-- About this exercise --
Write out the whole listing exactly as it is written below.

-- Material provided --
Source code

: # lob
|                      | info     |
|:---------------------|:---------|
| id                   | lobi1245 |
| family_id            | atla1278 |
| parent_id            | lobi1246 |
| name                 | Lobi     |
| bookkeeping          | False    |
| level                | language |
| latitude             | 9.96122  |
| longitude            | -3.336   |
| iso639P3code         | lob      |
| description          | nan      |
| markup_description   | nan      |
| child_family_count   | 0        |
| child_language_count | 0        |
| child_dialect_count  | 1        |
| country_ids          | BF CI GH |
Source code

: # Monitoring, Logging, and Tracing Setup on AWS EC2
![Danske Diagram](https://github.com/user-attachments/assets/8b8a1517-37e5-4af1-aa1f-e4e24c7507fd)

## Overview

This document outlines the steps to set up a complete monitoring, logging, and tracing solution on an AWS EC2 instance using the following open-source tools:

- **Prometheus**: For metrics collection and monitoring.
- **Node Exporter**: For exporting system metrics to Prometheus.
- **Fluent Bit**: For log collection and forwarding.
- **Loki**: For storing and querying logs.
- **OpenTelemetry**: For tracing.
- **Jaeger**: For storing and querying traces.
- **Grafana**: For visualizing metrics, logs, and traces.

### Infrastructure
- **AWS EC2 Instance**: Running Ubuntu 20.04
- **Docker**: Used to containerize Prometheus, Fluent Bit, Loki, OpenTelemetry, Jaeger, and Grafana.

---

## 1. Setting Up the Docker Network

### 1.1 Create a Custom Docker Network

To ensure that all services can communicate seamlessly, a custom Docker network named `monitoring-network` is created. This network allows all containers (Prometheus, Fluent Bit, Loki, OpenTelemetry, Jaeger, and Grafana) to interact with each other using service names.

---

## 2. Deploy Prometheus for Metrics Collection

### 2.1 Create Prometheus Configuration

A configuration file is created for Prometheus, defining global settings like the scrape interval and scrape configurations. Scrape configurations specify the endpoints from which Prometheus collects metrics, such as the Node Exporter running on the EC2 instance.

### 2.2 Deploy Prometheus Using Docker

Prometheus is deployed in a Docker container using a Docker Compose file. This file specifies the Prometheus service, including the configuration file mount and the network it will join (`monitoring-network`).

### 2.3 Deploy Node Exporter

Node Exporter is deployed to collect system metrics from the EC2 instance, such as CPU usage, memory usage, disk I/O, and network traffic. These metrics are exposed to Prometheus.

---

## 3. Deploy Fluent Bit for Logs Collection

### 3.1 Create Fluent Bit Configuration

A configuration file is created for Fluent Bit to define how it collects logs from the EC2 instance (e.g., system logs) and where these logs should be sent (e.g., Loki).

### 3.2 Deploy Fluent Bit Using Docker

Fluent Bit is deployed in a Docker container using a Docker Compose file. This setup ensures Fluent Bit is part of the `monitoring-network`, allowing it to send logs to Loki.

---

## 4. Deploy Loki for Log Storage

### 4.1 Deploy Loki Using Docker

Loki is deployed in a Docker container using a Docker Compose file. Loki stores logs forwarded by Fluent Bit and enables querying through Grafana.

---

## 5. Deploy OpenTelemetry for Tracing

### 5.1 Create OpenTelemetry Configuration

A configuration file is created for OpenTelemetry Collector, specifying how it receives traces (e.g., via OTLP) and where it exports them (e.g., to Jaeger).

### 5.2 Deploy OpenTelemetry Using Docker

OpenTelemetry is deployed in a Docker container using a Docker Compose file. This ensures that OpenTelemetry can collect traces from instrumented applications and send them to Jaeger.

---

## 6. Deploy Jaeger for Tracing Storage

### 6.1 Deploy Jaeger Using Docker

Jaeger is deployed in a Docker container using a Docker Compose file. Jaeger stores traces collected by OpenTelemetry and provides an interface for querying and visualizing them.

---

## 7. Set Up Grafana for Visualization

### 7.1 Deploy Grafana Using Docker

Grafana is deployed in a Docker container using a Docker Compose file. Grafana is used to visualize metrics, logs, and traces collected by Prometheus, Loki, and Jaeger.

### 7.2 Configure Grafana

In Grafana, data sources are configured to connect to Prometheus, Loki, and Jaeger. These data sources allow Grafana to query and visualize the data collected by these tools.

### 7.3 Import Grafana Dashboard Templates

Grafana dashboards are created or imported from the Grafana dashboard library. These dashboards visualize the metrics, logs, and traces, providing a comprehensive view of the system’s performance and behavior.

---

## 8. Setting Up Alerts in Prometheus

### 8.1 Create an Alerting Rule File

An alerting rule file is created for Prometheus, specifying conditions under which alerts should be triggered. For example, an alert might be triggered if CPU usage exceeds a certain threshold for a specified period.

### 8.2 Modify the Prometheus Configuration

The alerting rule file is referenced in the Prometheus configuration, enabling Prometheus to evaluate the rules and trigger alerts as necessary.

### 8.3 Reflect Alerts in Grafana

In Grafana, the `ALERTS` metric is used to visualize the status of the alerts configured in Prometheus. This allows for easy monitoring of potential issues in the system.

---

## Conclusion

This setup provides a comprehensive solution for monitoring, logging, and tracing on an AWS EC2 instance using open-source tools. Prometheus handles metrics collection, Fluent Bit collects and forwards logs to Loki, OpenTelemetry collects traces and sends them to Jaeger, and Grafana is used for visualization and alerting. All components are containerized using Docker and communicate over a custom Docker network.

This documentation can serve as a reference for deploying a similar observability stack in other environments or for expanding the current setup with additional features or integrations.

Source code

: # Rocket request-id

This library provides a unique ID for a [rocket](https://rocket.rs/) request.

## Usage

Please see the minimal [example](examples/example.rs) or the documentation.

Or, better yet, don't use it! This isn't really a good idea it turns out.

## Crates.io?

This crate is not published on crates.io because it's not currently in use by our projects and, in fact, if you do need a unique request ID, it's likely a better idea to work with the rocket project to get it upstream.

-- Expected output --
Source code

: # lob
|                      | info     |
|:---------------------|:---------|
| id                   | lobi1245 |
| family_id            | atla1278 |
| parent_id            | lobi1246 |
| name                 | Lobi     |
| bookkeeping          | False    |
| level                | language |
| latitude             | 9.96122  |
| longitude            | -3.336   |
| iso639P3code         | lob      |
| description          | nan      |
| markup_description   | nan      |
| child_family_count   | 0        |
| child_language_count | 0        |
| child_dialect_count  | 1        |
| country_ids          | BF CI GH |
Source code

: # Monitoring, Logging, and Tracing Setup on AWS EC2
![Danske Diagram](https://github.com/user-attachments/assets/8b8a1517-37e5-4af1-aa1f-e4e24c7507fd)

## Overview

This document outlines the steps to set up a complete monitoring, logging, and tracing solution on an AWS EC2 instance using the following open-source tools:

- **Prometheus**: For metrics collection and monitoring.
- **Node Exporter**: For exporting system metrics to Prometheus.
- **Fluent Bit**: For log collection and forwarding.
- **Loki**: For storing and querying logs.
- **OpenTelemetry**: For tracing.
- **Jaeger**: For storing and querying traces.
- **Grafana**: For visualizing metrics, logs, and traces.

### Infrastructure
- **AWS EC2 Instance**: Running Ubuntu 20.04
- **Docker**: Used to containerize Prometheus, Fluent Bit, Loki, OpenTelemetry, Jaeger, and Grafana.

---

## 1. Setting Up the Docker Network

### 1.1 Create a Custom Docker Network

To ensure that all services can communicate seamlessly, a custom Docker network named `monitoring-network` is created. This network allows all containers (Prometheus, Fluent Bit, Loki, OpenTelemetry, Jaeger, and Grafana) to interact with each other using service names.

---

## 2. Deploy Prometheus for Metrics Collection

### 2.1 Create Prometheus Configuration

A configuration file is created for Prometheus, defining global settings like the scrape interval and scrape configurations. Scrape configurations specify the endpoints from which Prometheus collects metrics, such as the Node Exporter running on the EC2 instance.

### 2.2 Deploy Prometheus Using Docker

Prometheus is deployed in a Docker container using a Docker Compose file. This file specifies the Prometheus service, including the configuration file mount and the network it will join (`monitoring-network`).

### 2.3 Deploy Node Exporter

Node Exporter is deployed to collect system metrics from the EC2 instance, such as CPU usage, memory usage, disk I/O, and network traffic. These metrics are exposed to Prometheus.

---

## 3. Deploy Fluent Bit for Logs Collection

### 3.1 Create Fluent Bit Configuration

A configuration file is created for Fluent Bit to define how it collects logs from the EC2 instance (e.g., system logs) and where these logs should be sent (e.g., Loki).

### 3.2 Deploy Fluent Bit Using Docker

Fluent Bit is deployed in a Docker container using a Docker Compose file. This setup ensures Fluent Bit is part of the `monitoring-network`, allowing it to send logs to Loki.

---

## 4. Deploy Loki for Log Storage

### 4.1 Deploy Loki Using Docker

Loki is deployed in a Docker container using a Docker Compose file. Loki stores logs forwarded by Fluent Bit and enables querying through Grafana.

---

## 5. Deploy OpenTelemetry for Tracing

### 5.1 Create OpenTelemetry Configuration

A configuration file is created for OpenTelemetry Collector, specifying how it receives traces (e.g., via OTLP) and where it exports them (e.g., to Jaeger).

### 5.2 Deploy OpenTelemetry Using Docker

OpenTelemetry is deployed in a Docker container using a Docker Compose file. This ensures that OpenTelemetry can collect traces from instrumented applications and send them to Jaeger.

---

## 6. Deploy Jaeger for Tracing Storage

### 6.1 Deploy Jaeger Using Docker

Jaeger is deployed in a Docker container using a Docker Compose file. Jaeger stores traces collected by OpenTelemetry and provides an interface for querying and visualizing them.

---

## 7. Set Up Grafana for Visualization

### 7.1 Deploy Grafana Using Docker

Grafana is deployed in a Docker container using a Docker Compose file. Grafana is used to visualize metrics, logs, and traces collected by Prometheus, Loki, and Jaeger.

### 7.2 Configure Grafana

In Grafana, data sources are configured to connect to Prometheus, Loki, and Jaeger. These data sources allow Grafana to query and visualize the data collected by these tools.

### 7.3 Import Grafana Dashboard Templates

Grafana dashboards are created or imported from the Grafana dashboard library. These dashboards visualize the metrics, logs, and traces, providing a comprehensive view of the system’s performance and behavior.

---

## 8. Setting Up Alerts in Prometheus

### 8.1 Create an Alerting Rule File

An alerting rule file is created for Prometheus, specifying conditions under which alerts should be triggered. For example, an alert might be triggered if CPU usage exceeds a certain threshold for a specified period.

### 8.2 Modify the Prometheus Configuration

The alerting rule file is referenced in the Prometheus configuration, enabling Prometheus to evaluate the rules and trigger alerts as necessary.

### 8.3 Reflect Alerts in Grafana

In Grafana, the `ALERTS` metric is used to visualize the status of the alerts configured in Prometheus. This allows for easy monitoring of potential issues in the system.

---

## Conclusion

This setup provides a comprehensive solution for monitoring, logging, and tracing on an AWS EC2 instance using open-source tools. Prometheus handles metrics collection, Fluent Bit collects and forwards logs to Loki, OpenTelemetry collects traces and sends them to Jaeger, and Grafana is used for visualization and alerting. All components are containerized using Docker and communicate over a custom Docker network.

This documentation can serve as a reference for deploying a similar observability stack in other environments or for expanding the current setup with additional features or integrations.

Source code

: # Rocket request-id

This library provides a unique ID for a [rocket](https://rocket.rs/) request.

## Usage

Please see the minimal [example](examples/example.rs) or the documentation.

Or, better yet, don't use it! This isn't really a good idea it turns out.

## Crates.io?

This crate is not published on crates.io because it's not currently in use by our projects and, in fact, if you do need a unique request ID, it's likely a better idea to work with the rocket project to get it upstream.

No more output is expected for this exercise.